### Task goal
Output, without any change, the listing below from its opening line up to and including the line with "arXiv:2408.11964v2 Announce Type: replace".

### Source records

Start of Block

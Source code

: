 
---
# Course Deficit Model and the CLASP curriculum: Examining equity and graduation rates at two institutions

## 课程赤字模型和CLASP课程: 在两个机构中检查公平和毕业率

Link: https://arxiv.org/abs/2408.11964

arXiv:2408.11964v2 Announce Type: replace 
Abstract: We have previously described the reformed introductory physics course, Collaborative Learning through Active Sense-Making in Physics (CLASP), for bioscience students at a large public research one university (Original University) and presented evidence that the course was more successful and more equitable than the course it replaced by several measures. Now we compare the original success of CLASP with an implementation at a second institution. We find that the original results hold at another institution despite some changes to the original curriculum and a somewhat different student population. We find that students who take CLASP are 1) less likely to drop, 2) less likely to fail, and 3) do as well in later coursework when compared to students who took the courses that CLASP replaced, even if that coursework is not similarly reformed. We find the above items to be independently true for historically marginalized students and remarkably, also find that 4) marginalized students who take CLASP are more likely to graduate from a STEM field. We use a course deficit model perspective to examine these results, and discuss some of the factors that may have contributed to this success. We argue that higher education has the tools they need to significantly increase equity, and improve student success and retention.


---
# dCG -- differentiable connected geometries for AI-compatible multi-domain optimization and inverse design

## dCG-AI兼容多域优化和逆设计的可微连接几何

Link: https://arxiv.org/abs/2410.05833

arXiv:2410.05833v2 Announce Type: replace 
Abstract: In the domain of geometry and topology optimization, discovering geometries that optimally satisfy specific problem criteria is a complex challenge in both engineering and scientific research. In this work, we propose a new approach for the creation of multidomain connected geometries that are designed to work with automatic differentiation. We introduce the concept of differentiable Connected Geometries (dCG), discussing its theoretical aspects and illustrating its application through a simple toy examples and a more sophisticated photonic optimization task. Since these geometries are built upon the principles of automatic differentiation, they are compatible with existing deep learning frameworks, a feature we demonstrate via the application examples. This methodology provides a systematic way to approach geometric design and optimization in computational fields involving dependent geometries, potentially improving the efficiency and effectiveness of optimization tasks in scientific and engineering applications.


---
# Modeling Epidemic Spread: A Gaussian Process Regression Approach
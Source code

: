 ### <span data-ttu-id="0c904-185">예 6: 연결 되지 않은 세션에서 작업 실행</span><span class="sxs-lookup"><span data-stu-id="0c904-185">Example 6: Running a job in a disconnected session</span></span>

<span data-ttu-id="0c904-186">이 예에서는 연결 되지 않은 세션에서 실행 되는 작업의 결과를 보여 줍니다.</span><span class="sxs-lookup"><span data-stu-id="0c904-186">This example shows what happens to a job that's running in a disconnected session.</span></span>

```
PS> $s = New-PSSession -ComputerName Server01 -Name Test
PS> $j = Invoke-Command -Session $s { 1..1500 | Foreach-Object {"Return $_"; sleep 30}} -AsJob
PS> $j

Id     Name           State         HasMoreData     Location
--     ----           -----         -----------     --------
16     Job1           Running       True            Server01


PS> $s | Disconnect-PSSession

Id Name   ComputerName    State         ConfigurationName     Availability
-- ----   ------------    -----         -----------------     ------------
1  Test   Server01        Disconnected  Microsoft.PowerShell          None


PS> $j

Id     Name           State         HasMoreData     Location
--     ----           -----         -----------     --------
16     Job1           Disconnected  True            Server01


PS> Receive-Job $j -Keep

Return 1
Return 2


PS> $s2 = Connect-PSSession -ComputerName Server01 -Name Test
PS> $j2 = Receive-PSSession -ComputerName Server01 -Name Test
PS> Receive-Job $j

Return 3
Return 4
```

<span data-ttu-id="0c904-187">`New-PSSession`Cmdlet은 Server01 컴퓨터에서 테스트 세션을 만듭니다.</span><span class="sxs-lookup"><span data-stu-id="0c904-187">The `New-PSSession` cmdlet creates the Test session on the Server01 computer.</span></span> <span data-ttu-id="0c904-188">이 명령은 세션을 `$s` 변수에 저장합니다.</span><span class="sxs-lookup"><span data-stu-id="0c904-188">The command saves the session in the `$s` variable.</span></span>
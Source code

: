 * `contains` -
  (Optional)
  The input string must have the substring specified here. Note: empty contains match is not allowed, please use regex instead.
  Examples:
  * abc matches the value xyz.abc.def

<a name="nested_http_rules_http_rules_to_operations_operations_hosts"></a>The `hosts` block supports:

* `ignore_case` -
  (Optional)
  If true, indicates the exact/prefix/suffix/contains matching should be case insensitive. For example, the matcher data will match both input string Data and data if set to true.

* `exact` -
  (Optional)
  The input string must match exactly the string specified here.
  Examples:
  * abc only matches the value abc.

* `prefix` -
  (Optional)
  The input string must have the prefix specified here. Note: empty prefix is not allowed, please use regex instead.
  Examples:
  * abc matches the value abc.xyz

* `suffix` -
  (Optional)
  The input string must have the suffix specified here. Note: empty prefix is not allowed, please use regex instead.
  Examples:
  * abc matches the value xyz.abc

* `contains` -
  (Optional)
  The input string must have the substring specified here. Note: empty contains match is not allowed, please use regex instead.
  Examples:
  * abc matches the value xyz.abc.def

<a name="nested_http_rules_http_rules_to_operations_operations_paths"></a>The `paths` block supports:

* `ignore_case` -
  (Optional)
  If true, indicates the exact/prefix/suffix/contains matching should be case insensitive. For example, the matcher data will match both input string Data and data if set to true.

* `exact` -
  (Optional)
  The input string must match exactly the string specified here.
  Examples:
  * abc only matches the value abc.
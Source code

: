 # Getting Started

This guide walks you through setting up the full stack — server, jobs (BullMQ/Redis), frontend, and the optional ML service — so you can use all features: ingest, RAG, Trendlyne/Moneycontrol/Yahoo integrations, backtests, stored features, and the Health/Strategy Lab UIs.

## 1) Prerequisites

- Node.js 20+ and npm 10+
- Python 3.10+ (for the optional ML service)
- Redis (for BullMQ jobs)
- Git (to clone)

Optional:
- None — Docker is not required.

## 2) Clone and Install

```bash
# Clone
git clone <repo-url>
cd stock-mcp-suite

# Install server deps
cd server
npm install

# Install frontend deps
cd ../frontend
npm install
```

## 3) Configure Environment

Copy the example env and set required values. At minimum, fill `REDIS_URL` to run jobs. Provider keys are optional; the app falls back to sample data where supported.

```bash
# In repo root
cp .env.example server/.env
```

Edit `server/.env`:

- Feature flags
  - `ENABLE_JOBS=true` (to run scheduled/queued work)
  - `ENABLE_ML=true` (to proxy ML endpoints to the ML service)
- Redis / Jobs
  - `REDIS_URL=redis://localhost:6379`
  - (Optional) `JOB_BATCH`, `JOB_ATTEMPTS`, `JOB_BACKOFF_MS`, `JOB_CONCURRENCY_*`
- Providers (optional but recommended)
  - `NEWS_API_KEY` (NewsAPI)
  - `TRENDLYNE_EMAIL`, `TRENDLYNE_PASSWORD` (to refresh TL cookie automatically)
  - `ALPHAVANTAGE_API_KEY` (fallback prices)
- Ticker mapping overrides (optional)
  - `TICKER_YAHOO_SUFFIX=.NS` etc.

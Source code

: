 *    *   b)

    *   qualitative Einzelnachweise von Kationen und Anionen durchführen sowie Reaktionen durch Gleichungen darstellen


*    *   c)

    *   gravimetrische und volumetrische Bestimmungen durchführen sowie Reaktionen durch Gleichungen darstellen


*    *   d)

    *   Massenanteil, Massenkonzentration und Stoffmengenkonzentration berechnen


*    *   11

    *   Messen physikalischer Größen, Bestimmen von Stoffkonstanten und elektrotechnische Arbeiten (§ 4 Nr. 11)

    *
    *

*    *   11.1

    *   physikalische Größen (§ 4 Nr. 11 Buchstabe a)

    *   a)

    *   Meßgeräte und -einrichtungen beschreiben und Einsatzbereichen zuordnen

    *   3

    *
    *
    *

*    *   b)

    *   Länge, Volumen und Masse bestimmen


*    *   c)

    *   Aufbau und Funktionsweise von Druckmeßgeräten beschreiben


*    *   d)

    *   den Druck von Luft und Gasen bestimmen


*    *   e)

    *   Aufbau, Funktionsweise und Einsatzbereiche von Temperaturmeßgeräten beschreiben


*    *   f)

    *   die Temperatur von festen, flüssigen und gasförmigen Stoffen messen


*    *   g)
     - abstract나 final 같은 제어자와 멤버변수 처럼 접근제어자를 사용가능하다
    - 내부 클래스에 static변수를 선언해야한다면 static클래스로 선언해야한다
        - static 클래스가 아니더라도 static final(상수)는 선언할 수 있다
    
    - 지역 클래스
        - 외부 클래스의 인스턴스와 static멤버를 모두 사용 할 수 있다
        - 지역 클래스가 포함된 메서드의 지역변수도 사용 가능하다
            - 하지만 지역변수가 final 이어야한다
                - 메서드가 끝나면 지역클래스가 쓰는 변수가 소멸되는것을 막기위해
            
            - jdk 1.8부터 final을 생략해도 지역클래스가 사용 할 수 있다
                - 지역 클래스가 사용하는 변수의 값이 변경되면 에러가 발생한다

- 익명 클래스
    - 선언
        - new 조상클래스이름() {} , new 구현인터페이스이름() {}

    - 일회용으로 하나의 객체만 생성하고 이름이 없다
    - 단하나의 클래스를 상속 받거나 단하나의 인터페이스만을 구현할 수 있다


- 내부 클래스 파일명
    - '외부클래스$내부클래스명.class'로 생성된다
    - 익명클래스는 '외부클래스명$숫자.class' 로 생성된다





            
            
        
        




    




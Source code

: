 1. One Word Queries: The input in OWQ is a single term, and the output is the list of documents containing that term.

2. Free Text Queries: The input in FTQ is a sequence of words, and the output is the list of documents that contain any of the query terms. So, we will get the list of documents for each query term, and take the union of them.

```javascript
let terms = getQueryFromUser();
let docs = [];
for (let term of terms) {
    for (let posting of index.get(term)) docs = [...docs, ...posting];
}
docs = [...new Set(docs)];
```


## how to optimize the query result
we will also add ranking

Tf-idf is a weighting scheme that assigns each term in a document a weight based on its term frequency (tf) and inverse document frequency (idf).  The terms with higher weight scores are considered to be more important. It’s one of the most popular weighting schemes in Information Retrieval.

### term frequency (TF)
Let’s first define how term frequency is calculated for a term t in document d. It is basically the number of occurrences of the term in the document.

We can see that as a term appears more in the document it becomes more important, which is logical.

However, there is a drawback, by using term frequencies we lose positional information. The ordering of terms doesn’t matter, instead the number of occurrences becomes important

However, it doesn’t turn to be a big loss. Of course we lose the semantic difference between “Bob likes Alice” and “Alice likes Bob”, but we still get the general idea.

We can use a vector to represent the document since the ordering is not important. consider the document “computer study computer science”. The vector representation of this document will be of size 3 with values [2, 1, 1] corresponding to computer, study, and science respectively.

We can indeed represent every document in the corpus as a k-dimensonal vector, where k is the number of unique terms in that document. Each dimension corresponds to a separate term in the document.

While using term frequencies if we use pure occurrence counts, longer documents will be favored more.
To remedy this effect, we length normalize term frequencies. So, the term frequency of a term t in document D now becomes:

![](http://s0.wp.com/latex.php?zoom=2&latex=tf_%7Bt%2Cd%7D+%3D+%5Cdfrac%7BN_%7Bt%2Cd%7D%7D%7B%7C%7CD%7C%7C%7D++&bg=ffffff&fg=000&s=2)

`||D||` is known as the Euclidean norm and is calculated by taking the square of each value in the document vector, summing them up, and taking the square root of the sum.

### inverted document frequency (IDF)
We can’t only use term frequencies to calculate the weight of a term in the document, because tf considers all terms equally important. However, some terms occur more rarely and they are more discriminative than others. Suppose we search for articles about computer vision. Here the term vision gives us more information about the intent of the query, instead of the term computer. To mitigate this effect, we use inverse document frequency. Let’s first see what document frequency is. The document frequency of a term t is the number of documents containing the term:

End of Block

### Reply
Source code

: 
---
# Course Deficit Model and the CLASP curriculum: Examining equity and graduation rates at two institutions

## 课程赤字模型和CLASP课程: 在两个机构中检查公平和毕业率

Link: https://arxiv.org/abs/2408.11964

arXiv:2408.11964v2 Announce Type: replace 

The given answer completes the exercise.